Midday movers: Cisco, Lockheed, Baidu

Stocks slide as US companies continue to indicate caution with their guidance and Moody's signals worries about more debt fallout in Europe.

By MSN Money Partner Jul 24, 2012 1:07PM
Information provided by Theflyonthewall.com

Dow components Du Pont (DD) and AT&T (T) both slid after reporting earnings that beat expectations but revenues that were below consensus. However, the biggest drag on the Dow was Cisco (CSCO), down 5.5%, after RBC Capital said it believes that VMware's (VMW) purchase of Nicira may impact Cisco's long-term data center growth prospects. Also, Cisco announced yesterday afternoon that it plans to cut about 2% of its workforce.

UPS (UPS) reported results that missed consensus on the top and bottom line and cut its full-year earnings view, citing lowered economic growth expectations. Specifically, UPS said it thinks U.S. GDP forecasts are too high and that the company sees U.S. GDP growth coming in closer to 1% in the second half of this year. 
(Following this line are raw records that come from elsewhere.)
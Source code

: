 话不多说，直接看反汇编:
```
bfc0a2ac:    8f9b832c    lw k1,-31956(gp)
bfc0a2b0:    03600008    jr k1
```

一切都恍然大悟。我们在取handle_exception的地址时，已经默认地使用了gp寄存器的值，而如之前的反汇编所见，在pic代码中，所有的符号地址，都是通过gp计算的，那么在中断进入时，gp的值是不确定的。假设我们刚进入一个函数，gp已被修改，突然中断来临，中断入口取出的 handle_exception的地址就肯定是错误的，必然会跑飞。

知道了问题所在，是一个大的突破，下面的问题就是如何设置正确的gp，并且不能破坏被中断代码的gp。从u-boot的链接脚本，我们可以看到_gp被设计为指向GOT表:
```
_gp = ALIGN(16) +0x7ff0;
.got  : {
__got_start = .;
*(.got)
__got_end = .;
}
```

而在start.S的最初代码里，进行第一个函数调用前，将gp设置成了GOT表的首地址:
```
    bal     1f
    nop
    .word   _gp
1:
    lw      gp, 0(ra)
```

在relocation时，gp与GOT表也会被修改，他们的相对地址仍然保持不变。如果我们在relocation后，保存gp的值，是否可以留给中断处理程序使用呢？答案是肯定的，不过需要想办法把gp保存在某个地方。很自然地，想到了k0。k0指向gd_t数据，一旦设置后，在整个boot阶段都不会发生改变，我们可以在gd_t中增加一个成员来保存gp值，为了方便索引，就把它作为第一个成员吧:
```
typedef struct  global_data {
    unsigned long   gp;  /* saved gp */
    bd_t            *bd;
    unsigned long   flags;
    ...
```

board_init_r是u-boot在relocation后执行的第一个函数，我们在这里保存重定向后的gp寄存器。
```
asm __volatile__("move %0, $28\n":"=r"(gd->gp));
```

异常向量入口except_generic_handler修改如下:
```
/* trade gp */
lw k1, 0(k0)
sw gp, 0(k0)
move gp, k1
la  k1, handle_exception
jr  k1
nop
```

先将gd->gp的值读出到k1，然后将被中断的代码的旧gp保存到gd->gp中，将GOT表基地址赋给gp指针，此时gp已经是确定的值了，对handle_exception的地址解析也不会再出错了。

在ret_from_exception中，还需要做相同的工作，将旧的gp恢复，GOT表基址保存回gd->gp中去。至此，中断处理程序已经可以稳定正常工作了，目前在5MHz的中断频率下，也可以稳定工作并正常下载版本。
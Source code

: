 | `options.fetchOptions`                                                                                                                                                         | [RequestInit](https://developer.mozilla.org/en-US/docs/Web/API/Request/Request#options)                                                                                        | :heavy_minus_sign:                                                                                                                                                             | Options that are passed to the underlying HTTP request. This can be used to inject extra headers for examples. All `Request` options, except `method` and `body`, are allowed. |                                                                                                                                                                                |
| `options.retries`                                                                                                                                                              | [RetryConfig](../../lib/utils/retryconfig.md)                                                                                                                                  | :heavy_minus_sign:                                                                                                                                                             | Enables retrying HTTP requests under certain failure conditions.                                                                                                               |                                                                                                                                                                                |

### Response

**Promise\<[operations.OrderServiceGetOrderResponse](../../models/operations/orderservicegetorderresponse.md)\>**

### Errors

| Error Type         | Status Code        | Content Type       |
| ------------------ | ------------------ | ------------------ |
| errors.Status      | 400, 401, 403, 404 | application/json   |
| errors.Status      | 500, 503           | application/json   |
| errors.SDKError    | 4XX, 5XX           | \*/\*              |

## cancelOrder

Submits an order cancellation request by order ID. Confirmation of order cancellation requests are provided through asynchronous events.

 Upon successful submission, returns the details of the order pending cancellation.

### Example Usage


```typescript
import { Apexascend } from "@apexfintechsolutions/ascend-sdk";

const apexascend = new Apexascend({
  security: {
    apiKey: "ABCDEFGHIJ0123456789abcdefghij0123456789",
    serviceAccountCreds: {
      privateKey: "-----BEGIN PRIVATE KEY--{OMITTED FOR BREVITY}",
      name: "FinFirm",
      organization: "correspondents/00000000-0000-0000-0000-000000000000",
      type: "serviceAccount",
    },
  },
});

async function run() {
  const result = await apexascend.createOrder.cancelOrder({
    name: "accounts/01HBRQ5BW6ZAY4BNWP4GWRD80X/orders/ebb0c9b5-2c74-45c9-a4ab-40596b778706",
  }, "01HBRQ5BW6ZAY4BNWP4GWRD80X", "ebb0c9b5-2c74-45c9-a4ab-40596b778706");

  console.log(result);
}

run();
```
Among others reporting, Under Armour (UA), Six Flags (SIX), Western Union (WU) and Lockheed Martin (LMT) advanced, while Texas Instrument (TXN), Illinois Tool Works (ITW), Lennox (LII), Gentex (GNTX) and Rockwell Collins (COL) declined.

Among the notable gainers were Sanmina-SCI (SANM), up 15%, after the company's revenue results and guidance surprised to the upside, and Baidu (BIDU), up 10%, following its stronger than expected Q2 results and encouraging Q3 revenue guidance. Among the noteworthy losers were DeVry (DV), down over 25%, as the stock was downgraded by at least four firms after the company pre-announced weaker than expected Q4 results, and Elan (ELN), down nearly 14%, after Pfizer (PFE) announced a negative top-line result from the first of two U.S. Phase III studies of a potential Alzheimer's drug. 
Jul 24, 2012 1:41PM
This "propped up" market is long overdue for a major correction.  Companies are no longer growing their business by selling more product, service etc. but rather thru job elimination, job outsourcing, plant closures, wage reduction, benefit reduction, accounting loopholes and other means to give the appearance how well they are doing.  Meanwhile you have the fund managers playing monopoly with client's money in what amounts to nothing more than a giant ponzi scheme.  Why doesn't MSN or one of their "partners" write an article identifying companies in the US that are actually hiring for good paying, full-time positions with benefits?  That's because there are very few and they don't want to point out the obvious so they continue the "smoke and mirrors" game of illusion....
Jul 24, 2012 1:49PM
Once again, another typical MSN headline about midday movers rather than "Stocks Sink On Global Economic Fears".  They always want to sugar coat the negative to give the appearance all is well when in reality it isn't.  Alcoa is down around $8/share which is their 52 week low...so what does that tell you about future manufacturing demands and production?  Of course there is no mention of this by MSN as they are all scrambling to try and report something positive.  Of course Apple will be coming out with their new phone and will save the stock market and the world...right?